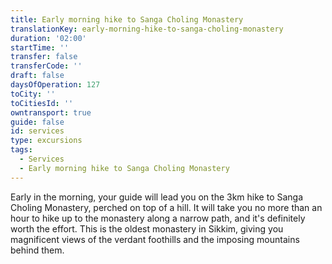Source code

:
 ```yaml
---
title: Early morning hike to Sanga Choling Monastery
translationKey: early-morning-hike-to-sanga-choling-monastery
duration: '02:00'
startTime: ''
transfer: false
transferCode: ''
draft: false
daysOfOperation: 127
toCity: ''
toCitiesId: ''
owntransport: true
guide: false
id: services
type: excursions
tags:
  - Services
  - Early morning hike to Sanga Choling Monastery
---
```

Early in the morning, your guide will lead you on the 3km hike to Sanga Choling Monastery, perched on top of a hill. It will take you no more than an hour to hike up to the monastery along a narrow path, and it's definitely worth the effort. This is the oldest monastery in Sikkim, giving you magnificent views of the verdant foothills and the imposing mountains behind them.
▬▬▬
Go through the listing above line by line and state how many lines include the string "false". Write only the number.

3